Rand cerca di sfuggire a Moraine, che tenta di decidere il suo futuro, e si reca nella città di Tear per prendere possesso della mitica spada Callandor, che le leggende vogliono possa essere impugnata solo dal Drago Rinato. Moraine, intanto, accompagnata da Lan, Perrin e Loial, lo insegue disperatamente. Contemporaneamente a Tar Valon sono stati rubati dei preziosi manufatti dalle Aes Sedai dell’Ajah Nera; Egwene e Nynaeve, assieme ad Elayne, devono scovare i seguaci dell’Ombra presenti nella Torre stessa. Le loro indagini le portano a supporre che questi siano stati portati a Tear.

Il mio parere è che questo Il drago rinato, terzo libro della saga, sia il più bello.

L’azione si fa più incalzante e la separazione dei tre ragazzi dei Fiumi Gemelli porta finalmente lo scrittore a delinearne i rispettivi caratteri e cambiamenti in maniera esaustiva.

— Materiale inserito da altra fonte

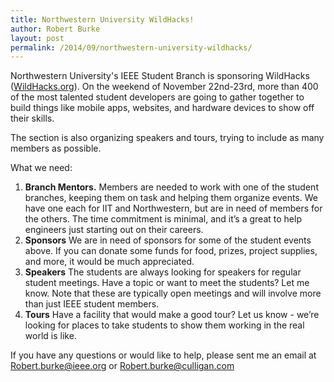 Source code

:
 ```yaml
---
title: Northwestern University WildHacks!
author: Robert Burke
layout: post
permalink: /2014/09/northwestern-university-wildhacks/
---
```


Northwestern University's IEEE Student Branch is sponsoring WildHacks ([WildHacks.org](http://wildhacks.org)). On the weekend of November 22nd-23rd, more than 400 of the most talented student developers are going to gather together to build things like mobile apps, websites, and hardware devices to show off their skills.

The section is also organizing speakers and tours, trying to include as many members as possible.

What we need:

1.  **Branch Mentors.**
    Members are needed to work with one of the student branches, keeping them on task and helping them organize events. We have one each for IIT and Northwestern, but are in need of members for the others. The time commitment is minimal, and it’s a great to help engineers just starting out on their careers.
2.  **Sponsors**
    We are in need of sponsors for some of the student events above. If you can donate some funds for food, prizes, project supplies, and more, it would be much appreciated.
3.  **Speakers**
    The students are always looking for speakers for regular student meetings. Have a topic or want to meet the students? Let me know.  Note that these are typically open meetings and will involve more than just IEEE student members.
4.  **Tours**
    Have a facility that would make a good tour? Let us know - we’re looking for places to take students to show them working in the real world is like.

If you have any questions or would like to help, please sent me an email at Robert.burke@ieee.org or Robert.burke@culligan.com

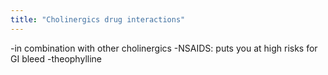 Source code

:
 ```yaml
---
title: "Cholinergics drug interactions"
---
```

-in combination with other cholinergics
-NSAIDS: puts you at high risks for GI bleed
-theophylline


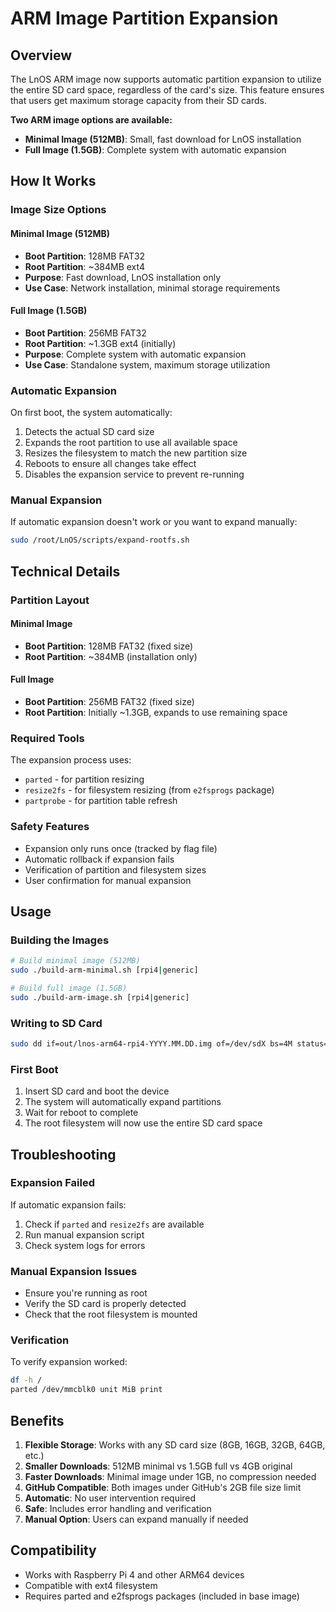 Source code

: # ARM Image Partition Expansion

## Overview

The LnOS ARM image now supports automatic partition expansion to utilize the entire SD card space, regardless of the card's size. This feature ensures that users get maximum storage capacity from their SD cards.

**Two ARM image options are available:**
- **Minimal Image (512MB)**: Small, fast download for LnOS installation
- **Full Image (1.5GB)**: Complete system with automatic expansion

## How It Works

### Image Size Options

#### Minimal Image (512MB)
- **Boot Partition**: 128MB FAT32
- **Root Partition**: ~384MB ext4
- **Purpose**: Fast download, LnOS installation only
- **Use Case**: Network installation, minimal storage requirements

#### Full Image (1.5GB)
- **Boot Partition**: 256MB FAT32
- **Root Partition**: ~1.3GB ext4 (initially)
- **Purpose**: Complete system with automatic expansion
- **Use Case**: Standalone system, maximum storage utilization

### Automatic Expansion
On first boot, the system automatically:
1. Detects the actual SD card size
2. Expands the root partition to use all available space
3. Resizes the filesystem to match the new partition size
4. Reboots to ensure all changes take effect
5. Disables the expansion service to prevent re-running

### Manual Expansion
If automatic expansion doesn't work or you want to expand manually:
```bash
sudo /root/LnOS/scripts/expand-rootfs.sh
```

## Technical Details

### Partition Layout

#### Minimal Image
- **Boot Partition**: 128MB FAT32 (fixed size)
- **Root Partition**: ~384MB (installation only)

#### Full Image
- **Boot Partition**: 256MB FAT32 (fixed size)
- **Root Partition**: Initially ~1.3GB, expands to use remaining space

### Required Tools
The expansion process uses:
- `parted` - for partition resizing
- `resize2fs` - for filesystem resizing (from `e2fsprogs` package)
- `partprobe` - for partition table refresh

### Safety Features
- Expansion only runs once (tracked by flag file)
- Automatic rollback if expansion fails
- Verification of partition and filesystem sizes
- User confirmation for manual expansion

## Usage

### Building the Images
```bash
# Build minimal image (512MB)
sudo ./build-arm-minimal.sh [rpi4|generic]

# Build full image (1.5GB)
sudo ./build-arm-image.sh [rpi4|generic]
```

### Writing to SD Card
```bash
sudo dd if=out/lnos-arm64-rpi4-YYYY.MM.DD.img of=/dev/sdX bs=4M status=progress
```

### First Boot
1. Insert SD card and boot the device
2. The system will automatically expand partitions
3. Wait for reboot to complete
4. The root filesystem will now use the entire SD card space

## Troubleshooting

### Expansion Failed
If automatic expansion fails:
1. Check if `parted` and `resize2fs` are available
2. Run manual expansion script
3. Check system logs for errors

### Manual Expansion Issues
- Ensure you're running as root
- Verify the SD card is properly detected
- Check that the root filesystem is mounted

### Verification
To verify expansion worked:
```bash
df -h /
parted /dev/mmcblk0 unit MiB print
```

## Benefits

1. **Flexible Storage**: Works with any SD card size (8GB, 16GB, 32GB, 64GB, etc.)
2. **Smaller Downloads**: 512MB minimal vs 1.5GB full vs 4GB original
3. **Faster Downloads**: Minimal image under 1GB, no compression needed
4. **GitHub Compatible**: Both images under GitHub's 2GB file size limit
5. **Automatic**: No user intervention required
6. **Safe**: Includes error handling and verification
7. **Manual Option**: Users can expand manually if needed

## Compatibility

- Works with Raspberry Pi 4 and other ARM64 devices
- Compatible with ext4 filesystem
- Requires parted and e2fsprogs packages (included in base image)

Rand è il più riuscito, umanamente squassato da dubbi e paure. Nonostante vi sia un episodio non molto chiaro, in cui uccide degli uomini (a causa della follia?), la sua strada, il suo destino e le sue remore lo rendono vero, anche se i suoi continui dubbi possono annoiare il lettore; alla lunga l’eroe riluttante stanca e scade nel lamentoso, ma proprio quando sta per accadere ciò, Robert Jordan dona a Rand una nuova consapevolezza e forza che gli fanno accettare il proprio destino, rendendolo attivo e non più in balia degli eventi. Anche Mat, inizialmente il “cinico” e meno simpatico della situazione, diviene un personaggio migliore, grazie a una concretezza che non gli toglie l’attitudine altruista e quasi da eroe. Non solo, la sua nuova caratteristica di “fortunato”, genera situazioni estreme, che, lontano dal risultare scontate, sono molto avvincenti e sorprendono.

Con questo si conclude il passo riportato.